Vitagen’ s biggest competitor is Yakult owned by Yakult Honsha Co., Ltd from Japan. Yakult is seen as the pioneer in Asia markets for the category and its country of origin i.e. Japan gives it a leg up. Both brands packaging are very similar hence sometimes may lead to confusion amongst the confusion (well at least for my kids who can’t tell one brand from the other).

Apple is a perfect example of a business that understands the ‘ What’ s in it for me’ ? question. MP3 players were nothing new so how does Apple break this market? The problem with the MP3 market was that the no brand has explained to customers how MP3 players can make their lives better. That is, until the iPod came along. Apple framed the magic of the iPod by telling customers what it can do for them. Instead of saying that their iPod has 1GB of storage, Apple crafted their marketing message by telling customers how the iPod benefited them- by saying that you can store 1,000 songs in your pocket. Seth Godin, marketing guru explained that gigabytes of data have no connection with customers (unless you spoke tech), but ‘ a pocket full of their favorite songs’ is what excites them.
It takes a degree of comprehension to learn how to focus on selling your product or service using the benefit positioning strategy.
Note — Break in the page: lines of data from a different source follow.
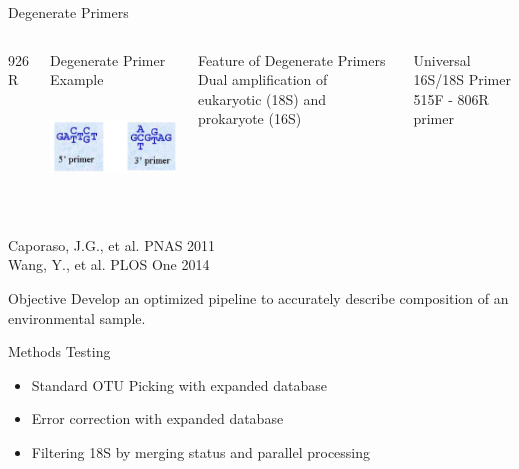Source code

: \documentclass[11pt, xcolor=table]{beamer}
\begin{document}
	\begin{frame}{Degenerate Primers}
	\begin{columns}
	926 R
	
	\begin{block}{Degenerate Primer Example}
	\includegraphics[height=3cm, width=5cm]{CPBS_11_18/primers.jpg}
	\end{block}
	\begin{block}{Feature of Degenerate Primers}
	Dual amplification of eukaryotic (18S) and prokaryote (16S)
	\end{block}
	\begin{block}{Universal 16S/18S Primer}
	515F - 806R primer
	\end{block}
	\end{columns}
	\tiny{Caporaso, J.G., et al. PNAS 2011 \\ Wang, Y., et al. PLOS One 2014}

	\end{frame}
	\begin{frame}{Objective}
	Develop an optimized pipeline to accurately describe composition of an environmental sample.
	\begin{block}{Methods Testing}
	\begin{itemize}
	\item Standard OTU Picking with expanded database
	\item Error correction with expanded database
	\item Filtering 18S by merging status and parallel processing
	\end{itemize}
	\end{block}
	\end{frame}
\end{document}
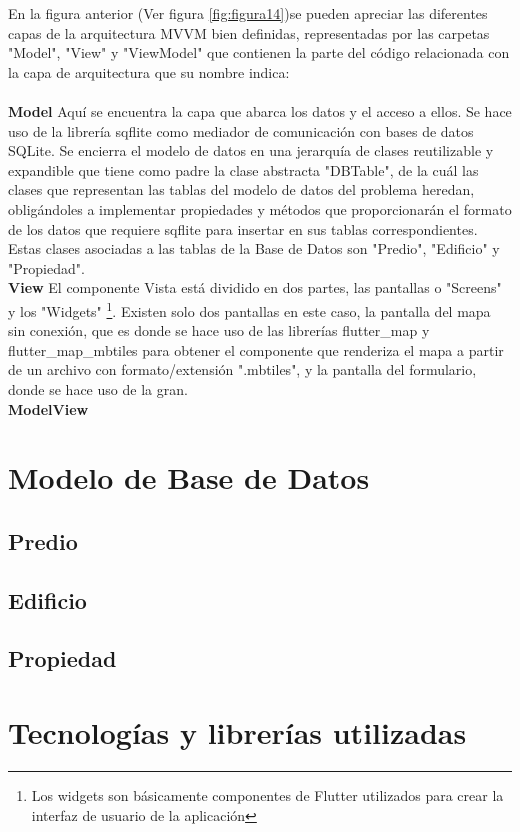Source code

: En la figura anterior (Ver figura \ref{fig:figura14})se pueden apreciar las diferentes capas de la arquitectura MVVM bien definidas,
representadas por las carpetas "Model", "View" y "ViewModel" que contienen la parte del código relacionada con la capa de arquitectura
que su nombre indica:\\\\
\textbf{Model}
Aquí se encuentra la capa que abarca los datos y el acceso a ellos. Se hace uso de la librería sqflite \cite{sqflite} como mediador de comunicación
con bases de datos SQLite. Se encierra el modelo de datos en una jerarquía de clases reutilizable y expandible que tiene como padre la clase abstracta "DBTable",
de la cuál las clases que representan las tablas del modelo de datos del problema heredan, obligándoles a implementar propiedades y métodos que proporcionarán
el formato de los datos que requiere sqflite para insertar en sus tablas correspondientes. Estas clases asociadas a las tablas de la Base de Datos
son "Predio", "Edificio" y "Propiedad".
\\
\textbf{View}
El componente Vista está dividido en dos partes, las pantallas o "Screens" y los "Widgets"
\footnote{Los widgets son básicamente componentes de Flutter utilizados para crear la interfaz de usuario de
    la aplicación}.
Existen solo dos pantallas en este caso, la pantalla del mapa sin conexión, que es donde se hace uso de las librerías flutter\_map y flutter\_map\_mbtiles para
obtener el componente que renderiza el mapa a partir de un archivo con formato/extensión ".mbtiles", y la pantalla del formulario, donde se hace uso de la gran.
\\
\textbf{ModelView}
\\
\section{Modelo de Base de Datos}
\subsection{Predio}
\subsection{Edificio}
\subsection{Propiedad}
\section{Tecnologías y librerías utilizadas}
By not selling the benefits of your product or hiding it
away, you are doing a disservice to your target market. Why not give them what they want by highlighting to them why your product is the ‘ one thing’ that they have been looking for. Features describe your product whereas benefits sell them. While the features of a product matter, benefits are what consumers listen to, or relate to when deciding what goes in the shopping bag and what doesn’ t.